Publié le 15/03/2023 par Grégory Cavinato / Catégorie: Critique

Les montagnards sont las

Dans un collège au pied du Mont Blanc, les élèves adolescents d’une classe de SEGPA (accueillant les jeunes ne maîtrisant pas toutes les connaissances et compétences attendues en fin de primaire) ne s’intéressent à rien. Apathiques, paresseux, turbulents, mais également fragiles et sans estime de soi, ils ont pour la plupart beaucoup de mal à se concentrer sur leurs devoirs scolaires. Ils n’ont ni le swag ni la hype, mais ils ont le seum. Il leur manque le petit coup de pouce qui leur permettra d’envisager leur avenir de manière positive.

Les Têtes givrées de Stéphane Cazes

Ce coup de pouce arrive en la personne d’Alain Faillet (Clovis Cornillac), un professeur intérimaire, qui, pour les motiver et les faire rêver, organise une sortie dans les entrailles d’un glacier. Les adolescents y découvrent un monde d'une beauté à couper le souffle. Ou, comme ils le disent avec une grande justesse : « Trop bien ! ». Mais ils réalisent aussi qu’avec le réchauffement climatique, si rien n’est fait, ce glacier, comme beaucoup d’autres, pourrait disparaitre. A la vitesse actuelle, 90% des glaciers alpins auront disparu en 2100. « Trop chelou ! » Mais pour l’instant, ils sont toujours là ! C’est donc contre l’avis de tous, mais entraînés par leur professeur rebelle, qu’ils vont se lancer dans un projet fou : empêcher le glacier de fondre en collectant des bâches pour le recouvrir. D’abord dépassés par l’ampleur de la tâche, ils reprennent du poil de la bête grâce à la ténacité d’Alain, un homme brisé par la mort de sa fille, qui, de son côté, va retrouver l’inspiration et un peu de joie de vivre au contact de ces « boloss ». 

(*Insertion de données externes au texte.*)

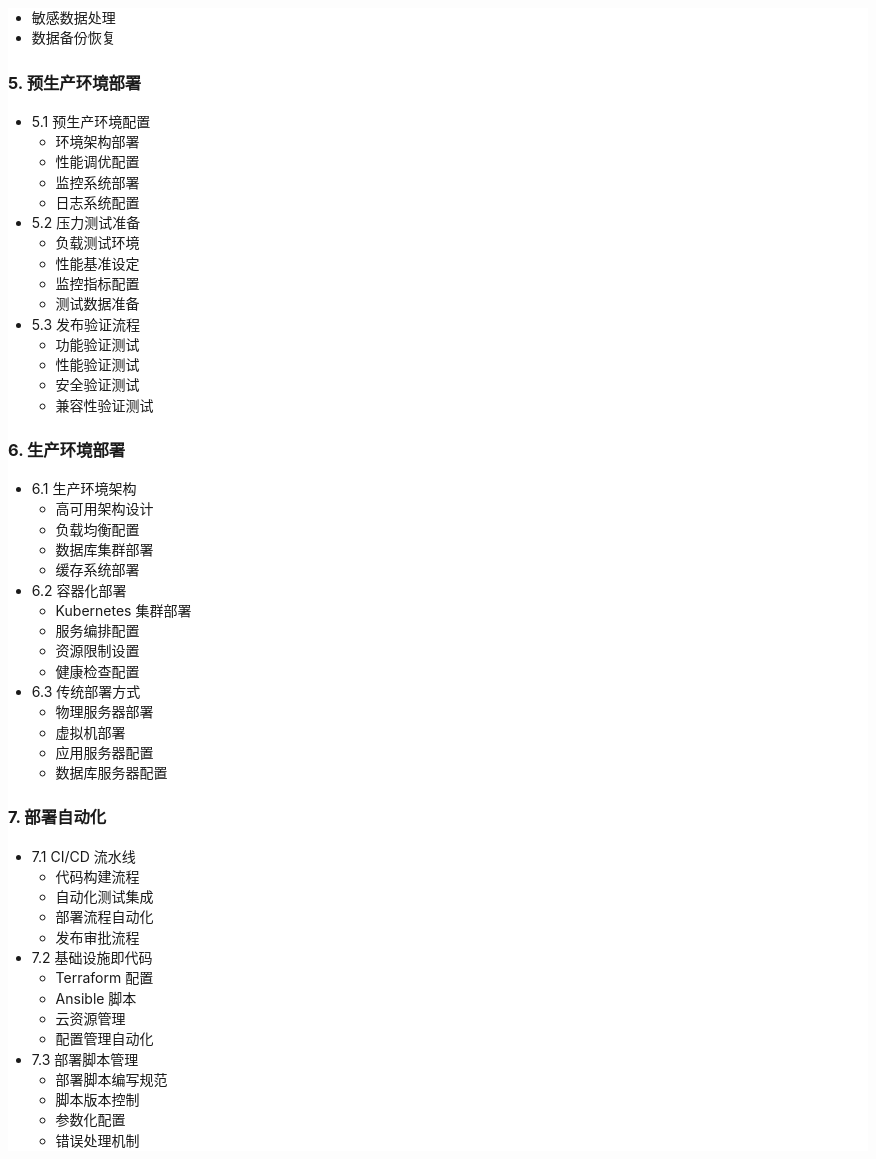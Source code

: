   - 敏感数据处理
  - 数据备份恢复

### 5. 预生产环境部署
- 5.1 预生产环境配置
  - 环境架构部署
  - 性能调优配置
  - 监控系统部署
  - 日志系统配置
- 5.2 压力测试准备
  - 负载测试环境
  - 性能基准设定
  - 监控指标配置
  - 测试数据准备
- 5.3 发布验证流程
  - 功能验证测试
  - 性能验证测试
  - 安全验证测试
  - 兼容性验证测试

### 6. 生产环境部署
- 6.1 生产环境架构
  - 高可用架构设计
  - 负载均衡配置
  - 数据库集群部署
  - 缓存系统部署
- 6.2 容器化部署
  - Kubernetes 集群部署
  - 服务编排配置
  - 资源限制设置
  - 健康检查配置
- 6.3 传统部署方式
  - 物理服务器部署
  - 虚拟机部署
  - 应用服务器配置
  - 数据库服务器配置

### 7. 部署自动化
- 7.1 CI/CD 流水线
  - 代码构建流程
  - 自动化测试集成
  - 部署流程自动化
  - 发布审批流程
- 7.2 基础设施即代码
  - Terraform 配置
  - Ansible 脚本
  - 云资源管理
  - 配置管理自动化
- 7.3 部署脚本管理
  - 部署脚本编写规范
  - 脚本版本控制
  - 参数化配置
  - 错误处理机制
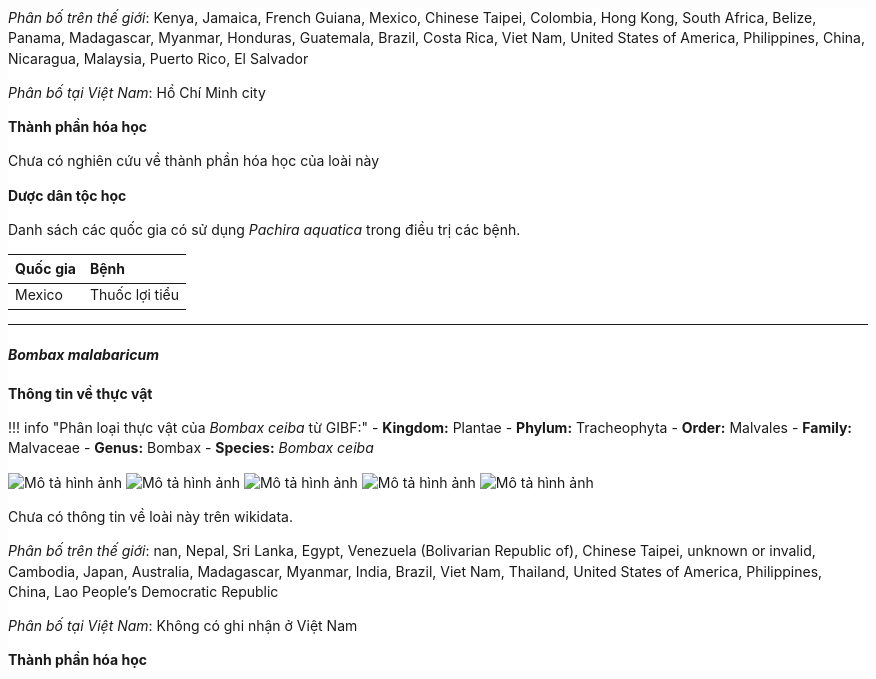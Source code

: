 *Phân bố trên thế giới*: Kenya, Jamaica, French Guiana, Mexico, Chinese Taipei, Colombia, Hong Kong, South Africa, Belize, Panama, Madagascar, Myanmar, Honduras, Guatemala, Brazil, Costa Rica, Viet Nam, United States of America, Philippines, China, Nicaragua, Malaysia, Puerto Rico, El Salvador

*Phân bố tại Việt Nam*: Hồ Chí Minh city

**Thành phần hóa học**
        

Chưa có nghiên cứu về thành phần hóa học của loài này


**Dược dân tộc học**

Danh sách các quốc gia có sử dụng *Pachira aquatica* trong điều trị các bệnh. 

| Quốc gia   | Bệnh           |
|:-----------|:---------------|
| Mexico     | Thuốc lợi tiểu |



---      
#### *Bombax malabaricum*
**Thông tin về thực vật**

!!! info "Phân loại thực vật của *Bombax ceiba* từ GIBF:"
    - **Kingdom:** Plantae
    - **Phylum:** Tracheophyta
    - **Order:** Malvales
    - **Family:** Malvaceae
    - **Genus:** Bombax
    - **Species:** *Bombax ceiba*

<img src="https://services.jacq.org/jacq-services/rest/images/europeana/273629?withredirect=1" alt="Mô tả hình ảnh" width="100" height="100">
<img src="http://mediaphoto.mnhn.fr/media/1441453409173jZiIgOEAtES3CSX6" alt="Mô tả hình ảnh" width="100" height="100">
<img src="https://medialib.naturalis.nl/file/id/L.4310333/format/large" alt="Mô tả hình ảnh" width="100" height="100">
<img src="https://s3.msi.umn.edu/mbaenrms3fs/images/MIN_Plants/01369/1369790_lg.jpg" alt="Mô tả hình ảnh" width="100" height="100">
<img src="https://cyberfloralouisiana.com/images/LSUCollections/Vascular/NO/0/082/NO0082276_L.JPG" alt="Mô tả hình ảnh" width="100" height="100"> 

Chưa có thông tin về loài này trên wikidata.

*Phân bố trên thế giới*: nan, Nepal, Sri Lanka, Egypt, Venezuela (Bolivarian Republic of), Chinese Taipei, unknown or invalid, Cambodia, Japan, Australia, Madagascar, Myanmar, India, Brazil, Viet Nam, Thailand, United States of America, Philippines, China, Lao People’s Democratic Republic

*Phân bố tại Việt Nam*: Không có ghi nhận ở Việt Nam

**Thành phần hóa học**
        
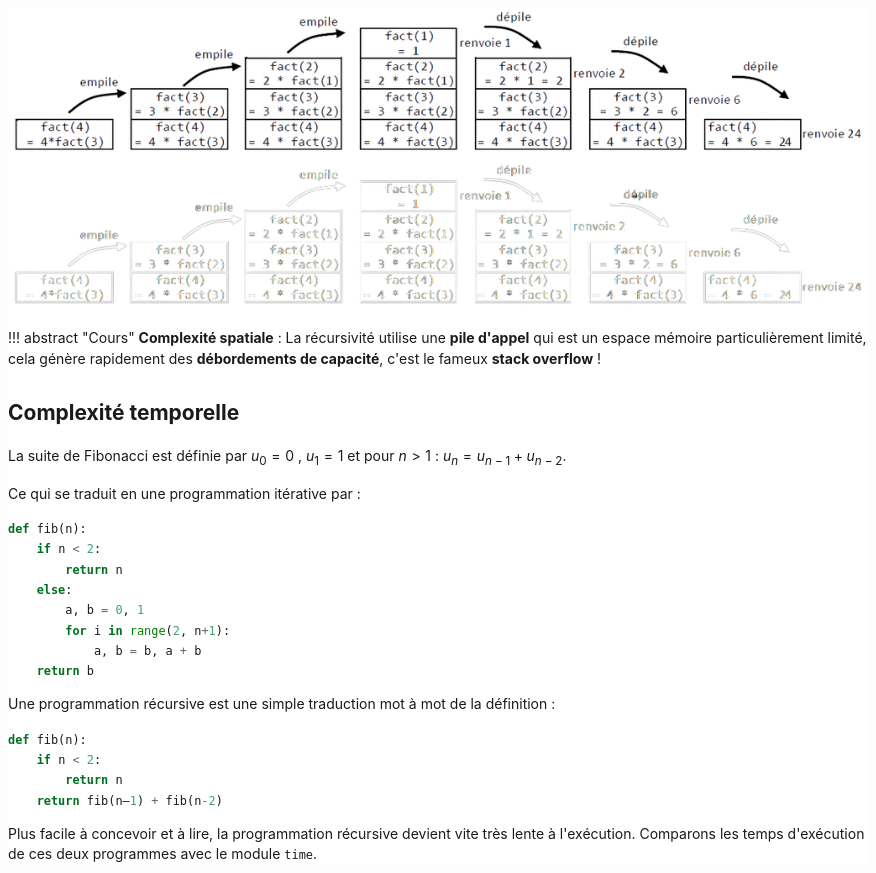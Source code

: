 
![Pile d'appel de fact(4)](assets/2-pile-execution-fact4-light-mode.png#only-light)
![Pile d'appel de fact(4)](assets/2-pile-execution-fact4-dark-mode.png#only-dark)


!!! abstract "Cours" 
    **Complexité spatiale** : La récursivité utilise une **pile d'appel** qui est un espace mémoire particulièrement limité, cela génère rapidement des **débordements de capacité**, c'est le fameux **stack overflow** !


## Complexité temporelle

La suite de Fibonacci est définie par  $u_0=0$ , $u_1=1$ et pour $n > 1$ : $u_n=u_{n-1}+ u_{n-2}$.

Ce qui se traduit en une programmation itérative par :

```py
def fib(n):
    if n < 2:
        return n
    else:
        a, b = 0, 1
        for i in range(2, n+1):
            a, b = b, a + b
    return b
```

Une programmation récursive est une simple traduction mot à mot de la définition :

```py
def fib(n):
    if n < 2:
        return n
    return fib(n–1) + fib(n-2)
```

Plus facile à concevoir et à lire, la programmation récursive devient vite très lente à l'exécution. Comparons les temps d'exécution de ces deux programmes avec le module `time`.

« Avec eux, il ne faut pas mettre la barre trop haut ! », voilà le conseil éclairé que la directrice de l’école donne à Alain avant qu’il ne rencontre ses élèves. Déjà sacrifiés, oubliés par leurs aînés démissionnaires, cette douzaine de jeunes vont prouver qu’ils ne sont peut-être pas aussi irrécupérables qu’ils en ont l’air, quitte à poser leurs premiers actes de désobéissance civile. 

Un professeur idéaliste ayant perdu son mojo, qui monte la tête à ses élèves, leur donne confiance en eux et leur fait croire à des rêves que la société juge impossibles, au mépris des lois et des autorités? Aucun doute, Stéphane Cazes et ses scénaristes ont vu Le Cercle des poètes disparus. Le film de Peter Weir sert de structure aux Têtes givrées, qui suit donc une formule archi-connue, mais néanmoins efficace : choc des cultures (ces élèves au français épouvantable se moquent des expressions vieillottes de leur professeur), apprentissage de l’entraide et du travail en équipe, combat impossible, déceptions en série, puis l’inévitable fin heureuse qui fera chaud au cœur à un public pas trop exigeant… 

Tout ça, bien entendu, est terriblement formaté, naïf, gentillet, voire un peu manichéen (le maire et son conseil municipal diabolique, les vilains qui consomment du plastique…) et déborde de bons sentiments, comme dans la plupart de ces comédies familiales françaises davantage destinées à être vues sur un écran de télévision un dimanche après-midi que dans une salle de cinéma. Néanmoins, on ne doute jamais des bonnes intentions du réalisateur et de son casting. Si, malgré ses limites évidentes, Les Têtes givrées pouvait faire prendre conscience de la cause écologique et inspirer certains jeunes spectateurs à se démener pour faire avancer le combat, il aurait, quoi qu’on en dise, atteint sa cible !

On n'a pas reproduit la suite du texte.